*Task data:*

* * * * * * * * *

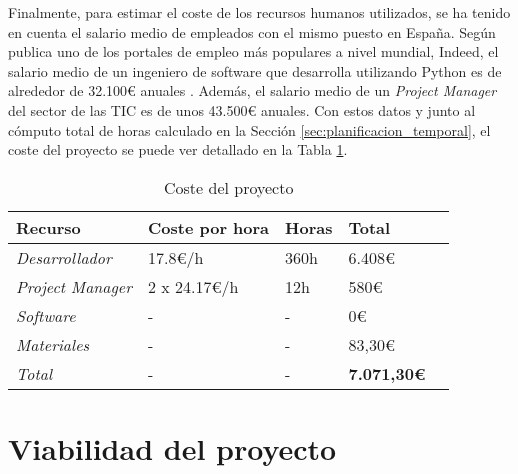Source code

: \bigskip
Finalmente, para estimar el coste de los recursos
humanos utilizados, se ha tenido en cuenta el salario medio de empleados con el mismo puesto en España. Según publica
uno de los portales de empleo más populares a nivel mundial, Indeed, el salario medio de un ingeniero de software que desarrolla
utilizando Python es de alrededor de 32.100€ anuales \cite{indeedsalario}. Además, el salario medio de un \textit{Project Manager}
del sector de las TIC es de unos 43.500€ anuales. Con estos datos y junto al cómputo total de horas calculado en la Sección \ref{sec:planificacion_temporal},
el coste del proyecto se puede ver detallado en la Tabla \ref{tab:costes}.

\bigskip
\begin{table}[H]
	\centering
	\begin{tabular}{|l|l|l|l|l|}
		\rowcolor{udcpink!25}
		\hline
		\small \textbf{Recurso} & \small \textbf{Coste por hora} & \small \textbf{Horas} & \small \textbf{Total} \\ \hline
		\small \textit{Desarrollador} & \small 17.8€/h & \small 360h & \small 6.408€ \\ \hline
		\small \textit{Project Manager} & \small 2 x 24.17€/h & \small 12h & \small 580€ \\ \hline
		\small \textit{Software} & \small - & \small - & \small 0€ \\ \hline
		\small \textit{Materiales} & \small - & \small - & \small 83,30€ \\ \hline
		\small \textit{Total} & \small - & \small - & \small \textbf{7.071,30€} \\ \hline
	\end{tabular}
	\caption{Coste del proyecto}
	\label{tab:costes}
\end{table}

\section{Viabilidad del proyecto}
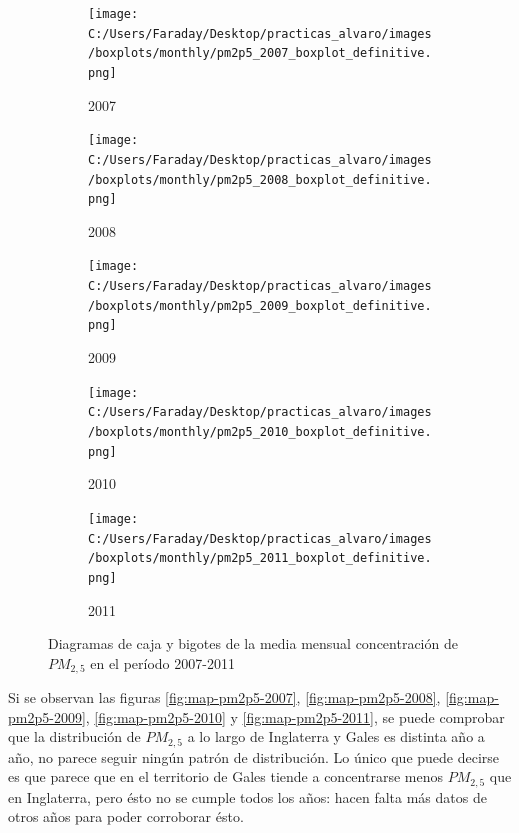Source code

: \documentclass[12pt]{article}
\begin{document}
\begin{figure}[H]
\centering
\begin{subfigure}[H]{0.30\textwidth}
\texttt{[image: C:/Users/Faraday/Desktop/practicas\_alvaro/images/boxplots/monthly/pm2p5\_2007\_boxplot\_definitive.png]}
\captionsetup{labelformat=empty}
\caption{2007}
\label{fig:box-pm2p5-2007}
\end{subfigure}
%
\begin{subfigure}[H]{0.30\textwidth}
\texttt{[image: C:/Users/Faraday/Desktop/practicas\_alvaro/images/boxplots/monthly/pm2p5\_2008\_boxplot\_definitive.png]}
\captionsetup{labelformat=empty}
\caption{2008}
\label{fig:box-pm2p5-2008}
\end{subfigure}
%
\begin{subfigure}[H]{0.30\textwidth}
\texttt{[image: C:/Users/Faraday/Desktop/practicas\_alvaro/images/boxplots/monthly/pm2p5\_2009\_boxplot\_definitive.png]}
\captionsetup{labelformat=empty}
\caption{2009}
\label{fig:box-pm2p5-2009}
\end{subfigure}

\begin{subfigure}[H]{0.30\textwidth}
\texttt{[image: C:/Users/Faraday/Desktop/practicas\_alvaro/images/boxplots/monthly/pm2p5\_2010\_boxplot\_definitive.png]}
\captionsetup{labelformat=empty}
\caption{2010}
\label{fig:box-pm2p5-2010}
\end{subfigure}
%
\begin{subfigure}[H]{0.30\textwidth}
\texttt{[image: C:/Users/Faraday/Desktop/practicas\_alvaro/images/boxplots/monthly/pm2p5\_2011\_boxplot\_definitive.png]}
\captionsetup{labelformat=empty}
\caption{2011}
\label{fig:box-pm2p5-2011}
\end{subfigure}
\caption{Diagramas de caja y bigotes de la media mensual concentración de $PM_{2,5}$ en el período 2007-2011}
\label{fig:box-pm2p5-monthly}
\end{figure}

Si se observan las figuras \ref{fig:map-pm2p5-2007}, \ref{fig:map-pm2p5-2008}, \ref{fig:map-pm2p5-2009}, \ref{fig:map-pm2p5-2010} y \ref{fig:map-pm2p5-2011}, se puede comprobar que la distribución de $PM_{2,5}$ a lo largo de Inglaterra y Gales es distinta año a año, no parece seguir ningún patrón de distribución. Lo único que puede decirse es que parece que en el territorio de Gales tiende a concentrarse menos $PM_{2,5}$ que en Inglaterra, pero ésto no se cumple todos los años: hacen falta más datos de otros años para poder corroborar ésto.
\end{document}

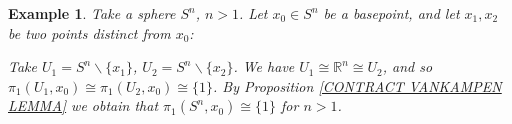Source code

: \documentclass[11pt, letterpaper, oneside]{report}
\theoremstyle{pplain}
\theoremstyle{ddefinition}
\newtheorem{example}[theorem]{Example}
\theoremstyle{nnn}
\theoremstyle{eexercise}
\newcommand{\R}{{\mathbb R}}
\newcommand{\ssmin}{\smallsetminus}
\begin{document}
\begin{example}
\label{PI1 SN TRIVIAL EXAMPLE}
Take a sphere $S^{n}$, $n> 1$. Let $x_{0}\in S^{n}$ be a basepoint, and let $x_{1}, x_{2}$ be two points 
distinct from $x_{0}$:


Take $U_{1}= S^{n}\ssmin\{x_{1}\}$,  $U_{2}= S^{n}\ssmin \{x_{2}\}$. 
We have $U_{1}\cong \R^{n}\cong U_{2}$, 
and so $\pi_{1}(U_{1}, x_{0})\cong \pi_{1}(U_{2}, x_{0})\cong \{1\}$. By Proposition 
\ref{CONTRACT VANKAMPEN LEMMA} we obtain that $\pi_{1}(S^{n}, x_{0})\cong \{1\}$ for $n>1$. 
\end{example}
\end{document}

* * * * * * * * *

*Problem details:* Among the records above, which lines hold the word "documentclass"? Copy each one.

*Solution for this problem:*
: \documentclass[12pt]{article}
: \documentclass[11pt, letterpaper, oneside]{report}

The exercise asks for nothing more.